AIM OF THE TASK
Every record here needs to be written out again exactly.

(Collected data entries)
↓

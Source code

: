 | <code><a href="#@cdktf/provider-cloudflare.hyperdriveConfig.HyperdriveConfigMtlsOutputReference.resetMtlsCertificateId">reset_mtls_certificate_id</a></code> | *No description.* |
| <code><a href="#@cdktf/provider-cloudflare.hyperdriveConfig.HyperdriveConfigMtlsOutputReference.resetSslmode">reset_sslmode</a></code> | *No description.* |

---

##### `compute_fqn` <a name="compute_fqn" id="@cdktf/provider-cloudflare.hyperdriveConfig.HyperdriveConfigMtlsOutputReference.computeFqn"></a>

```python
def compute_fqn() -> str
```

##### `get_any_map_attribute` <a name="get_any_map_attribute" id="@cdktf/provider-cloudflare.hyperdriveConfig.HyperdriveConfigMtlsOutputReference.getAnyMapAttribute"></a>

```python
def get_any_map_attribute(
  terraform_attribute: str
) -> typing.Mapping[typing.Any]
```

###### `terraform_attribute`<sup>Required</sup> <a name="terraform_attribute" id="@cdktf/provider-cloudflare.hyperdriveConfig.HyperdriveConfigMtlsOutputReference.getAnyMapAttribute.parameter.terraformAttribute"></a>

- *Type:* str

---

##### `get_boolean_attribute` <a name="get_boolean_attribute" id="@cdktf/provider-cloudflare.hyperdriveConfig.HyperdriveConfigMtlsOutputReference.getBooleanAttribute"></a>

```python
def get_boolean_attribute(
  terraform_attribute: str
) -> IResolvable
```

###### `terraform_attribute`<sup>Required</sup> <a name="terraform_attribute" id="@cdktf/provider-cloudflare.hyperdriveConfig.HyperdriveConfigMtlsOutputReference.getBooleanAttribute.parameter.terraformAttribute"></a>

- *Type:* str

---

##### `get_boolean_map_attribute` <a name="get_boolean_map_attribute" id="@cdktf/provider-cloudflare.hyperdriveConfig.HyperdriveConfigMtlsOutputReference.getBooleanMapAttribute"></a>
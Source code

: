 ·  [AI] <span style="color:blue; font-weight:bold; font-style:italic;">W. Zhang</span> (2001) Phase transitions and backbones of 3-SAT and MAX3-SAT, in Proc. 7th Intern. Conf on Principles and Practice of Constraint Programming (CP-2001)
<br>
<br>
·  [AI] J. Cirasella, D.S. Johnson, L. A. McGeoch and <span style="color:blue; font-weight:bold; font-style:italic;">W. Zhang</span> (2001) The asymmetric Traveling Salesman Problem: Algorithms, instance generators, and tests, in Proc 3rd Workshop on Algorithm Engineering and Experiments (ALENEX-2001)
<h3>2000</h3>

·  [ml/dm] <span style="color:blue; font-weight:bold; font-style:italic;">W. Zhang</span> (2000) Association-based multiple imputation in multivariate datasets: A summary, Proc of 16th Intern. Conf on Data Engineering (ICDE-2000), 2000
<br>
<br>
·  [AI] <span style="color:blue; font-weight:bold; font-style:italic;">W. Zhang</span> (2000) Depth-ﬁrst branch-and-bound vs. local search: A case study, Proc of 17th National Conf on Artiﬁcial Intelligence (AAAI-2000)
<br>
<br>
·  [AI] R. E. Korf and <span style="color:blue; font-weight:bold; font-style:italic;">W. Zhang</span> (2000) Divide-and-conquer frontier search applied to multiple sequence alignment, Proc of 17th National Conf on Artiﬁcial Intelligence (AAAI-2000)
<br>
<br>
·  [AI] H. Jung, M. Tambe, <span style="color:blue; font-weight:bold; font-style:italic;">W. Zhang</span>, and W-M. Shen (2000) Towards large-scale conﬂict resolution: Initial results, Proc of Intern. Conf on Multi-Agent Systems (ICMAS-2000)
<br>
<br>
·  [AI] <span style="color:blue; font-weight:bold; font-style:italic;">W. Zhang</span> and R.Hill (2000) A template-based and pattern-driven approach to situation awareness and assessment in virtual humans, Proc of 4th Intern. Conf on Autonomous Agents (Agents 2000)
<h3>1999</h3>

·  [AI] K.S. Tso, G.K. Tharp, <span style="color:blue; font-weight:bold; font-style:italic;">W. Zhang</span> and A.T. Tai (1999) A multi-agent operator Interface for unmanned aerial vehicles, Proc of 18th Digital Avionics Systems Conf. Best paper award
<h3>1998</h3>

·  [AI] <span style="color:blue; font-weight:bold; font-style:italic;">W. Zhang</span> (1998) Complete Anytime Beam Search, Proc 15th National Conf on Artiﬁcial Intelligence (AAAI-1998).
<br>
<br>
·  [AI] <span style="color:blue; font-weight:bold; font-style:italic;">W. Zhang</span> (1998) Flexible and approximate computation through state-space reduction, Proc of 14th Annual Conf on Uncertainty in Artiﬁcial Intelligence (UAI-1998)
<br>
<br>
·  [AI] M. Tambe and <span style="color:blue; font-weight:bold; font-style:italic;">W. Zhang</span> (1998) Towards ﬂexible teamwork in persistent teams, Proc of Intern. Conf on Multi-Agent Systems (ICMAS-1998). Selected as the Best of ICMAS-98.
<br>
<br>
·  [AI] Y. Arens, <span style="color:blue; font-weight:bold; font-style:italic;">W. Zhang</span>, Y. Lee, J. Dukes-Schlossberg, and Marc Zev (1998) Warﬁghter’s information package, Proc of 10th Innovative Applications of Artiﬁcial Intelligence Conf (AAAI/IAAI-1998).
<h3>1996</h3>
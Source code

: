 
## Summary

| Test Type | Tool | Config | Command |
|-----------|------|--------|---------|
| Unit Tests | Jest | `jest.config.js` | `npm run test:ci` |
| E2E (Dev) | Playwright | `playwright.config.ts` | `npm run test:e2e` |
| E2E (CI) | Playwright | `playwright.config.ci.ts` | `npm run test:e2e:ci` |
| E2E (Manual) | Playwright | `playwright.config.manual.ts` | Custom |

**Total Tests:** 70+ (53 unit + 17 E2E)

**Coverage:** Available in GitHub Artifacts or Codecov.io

↑

RESULT OF THIS EXERCISE
Source code

: | <code><a href="#@cdktf/provider-cloudflare.hyperdriveConfig.HyperdriveConfigMtlsOutputReference.resetMtlsCertificateId">reset_mtls_certificate_id</a></code> | *No description.* |
| <code><a href="#@cdktf/provider-cloudflare.hyperdriveConfig.HyperdriveConfigMtlsOutputReference.resetSslmode">reset_sslmode</a></code> | *No description.* |

---

##### `compute_fqn` <a name="compute_fqn" id="@cdktf/provider-cloudflare.hyperdriveConfig.HyperdriveConfigMtlsOutputReference.computeFqn"></a>

```python
def compute_fqn() -> str
```

##### `get_any_map_attribute` <a name="get_any_map_attribute" id="@cdktf/provider-cloudflare.hyperdriveConfig.HyperdriveConfigMtlsOutputReference.getAnyMapAttribute"></a>

```python
def get_any_map_attribute(
  terraform_attribute: str
) -> typing.Mapping[typing.Any]
```

###### `terraform_attribute`<sup>Required</sup> <a name="terraform_attribute" id="@cdktf/provider-cloudflare.hyperdriveConfig.HyperdriveConfigMtlsOutputReference.getAnyMapAttribute.parameter.terraformAttribute"></a>

- *Type:* str

---

##### `get_boolean_attribute` <a name="get_boolean_attribute" id="@cdktf/provider-cloudflare.hyperdriveConfig.HyperdriveConfigMtlsOutputReference.getBooleanAttribute"></a>

```python
def get_boolean_attribute(
  terraform_attribute: str
) -> IResolvable
```

###### `terraform_attribute`<sup>Required</sup> <a name="terraform_attribute" id="@cdktf/provider-cloudflare.hyperdriveConfig.HyperdriveConfigMtlsOutputReference.getBooleanAttribute.parameter.terraformAttribute"></a>

- *Type:* str

---

##### `get_boolean_map_attribute` <a name="get_boolean_map_attribute" id="@cdktf/provider-cloudflare.hyperdriveConfig.HyperdriveConfigMtlsOutputReference.getBooleanMapAttribute"></a>
Source code

: ·  [AI] <span style="color:blue; font-weight:bold; font-style:italic;">W. Zhang</span> (2001) Phase transitions and backbones of 3-SAT and MAX3-SAT, in Proc. 7th Intern. Conf on Principles and Practice of Constraint Programming (CP-2001)
<br>
<br>
·  [AI] J. Cirasella, D.S. Johnson, L. A. McGeoch and <span style="color:blue; font-weight:bold; font-style:italic;">W. Zhang</span> (2001) The asymmetric Traveling Salesman Problem: Algorithms, instance generators, and tests, in Proc 3rd Workshop on Algorithm Engineering and Experiments (ALENEX-2001)
<h3>2000</h3>

·  [ml/dm] <span style="color:blue; font-weight:bold; font-style:italic;">W. Zhang</span> (2000) Association-based multiple imputation in multivariate datasets: A summary, Proc of 16th Intern. Conf on Data Engineering (ICDE-2000), 2000
<br>
<br>
·  [AI] <span style="color:blue; font-weight:bold; font-style:italic;">W. Zhang</span> (2000) Depth-ﬁrst branch-and-bound vs. local search: A case study, Proc of 17th National Conf on Artiﬁcial Intelligence (AAAI-2000)
<br>
<br>
·  [AI] R. E. Korf and <span style="color:blue; font-weight:bold; font-style:italic;">W. Zhang</span> (2000) Divide-and-conquer frontier search applied to multiple sequence alignment, Proc of 17th National Conf on Artiﬁcial Intelligence (AAAI-2000)
<br>
<br>
·  [AI] H. Jung, M. Tambe, <span style="color:blue; font-weight:bold; font-style:italic;">W. Zhang</span>, and W-M. Shen (2000) Towards large-scale conﬂict resolution: Initial results, Proc of Intern. Conf on Multi-Agent Systems (ICMAS-2000)
<br>
<br>
·  [AI] <span style="color:blue; font-weight:bold; font-style:italic;">W. Zhang</span> and R.Hill (2000) A template-based and pattern-driven approach to situation awareness and assessment in virtual humans, Proc of 4th Intern. Conf on Autonomous Agents (Agents 2000)
<h3>1999</h3>

·  [AI] K.S. Tso, G.K. Tharp, <span style="color:blue; font-weight:bold; font-style:italic;">W. Zhang</span> and A.T. Tai (1999) A multi-agent operator Interface for unmanned aerial vehicles, Proc of 18th Digital Avionics Systems Conf. Best paper award
<h3>1998</h3>

·  [AI] <span style="color:blue; font-weight:bold; font-style:italic;">W. Zhang</span> (1998) Complete Anytime Beam Search, Proc 15th National Conf on Artiﬁcial Intelligence (AAAI-1998).
<br>
<br>
·  [AI] <span style="color:blue; font-weight:bold; font-style:italic;">W. Zhang</span> (1998) Flexible and approximate computation through state-space reduction, Proc of 14th Annual Conf on Uncertainty in Artiﬁcial Intelligence (UAI-1998)
<br>
<br>
·  [AI] M. Tambe and <span style="color:blue; font-weight:bold; font-style:italic;">W. Zhang</span> (1998) Towards ﬂexible teamwork in persistent teams, Proc of Intern. Conf on Multi-Agent Systems (ICMAS-1998). Selected as the Best of ICMAS-98.
<br>
<br>
·  [AI] Y. Arens, <span style="color:blue; font-weight:bold; font-style:italic;">W. Zhang</span>, Y. Lee, J. Dukes-Schlossberg, and Marc Zev (1998) Warﬁghter’s information package, Proc of 10th Innovative Applications of Artiﬁcial Intelligence Conf (AAAI/IAAI-1998).
<h3>1996</h3>
Source code

: 
## Summary

| Test Type | Tool | Config | Command |
|-----------|------|--------|---------|
| Unit Tests | Jest | `jest.config.js` | `npm run test:ci` |
| E2E (Dev) | Playwright | `playwright.config.ts` | `npm run test:e2e` |
| E2E (CI) | Playwright | `playwright.config.ci.ts` | `npm run test:e2e:ci` |
| E2E (Manual) | Playwright | `playwright.config.manual.ts` | Custom |

**Total Tests:** 70+ (53 unit + 17 E2E)

**Coverage:** Available in GitHub Artifacts or Codecov.io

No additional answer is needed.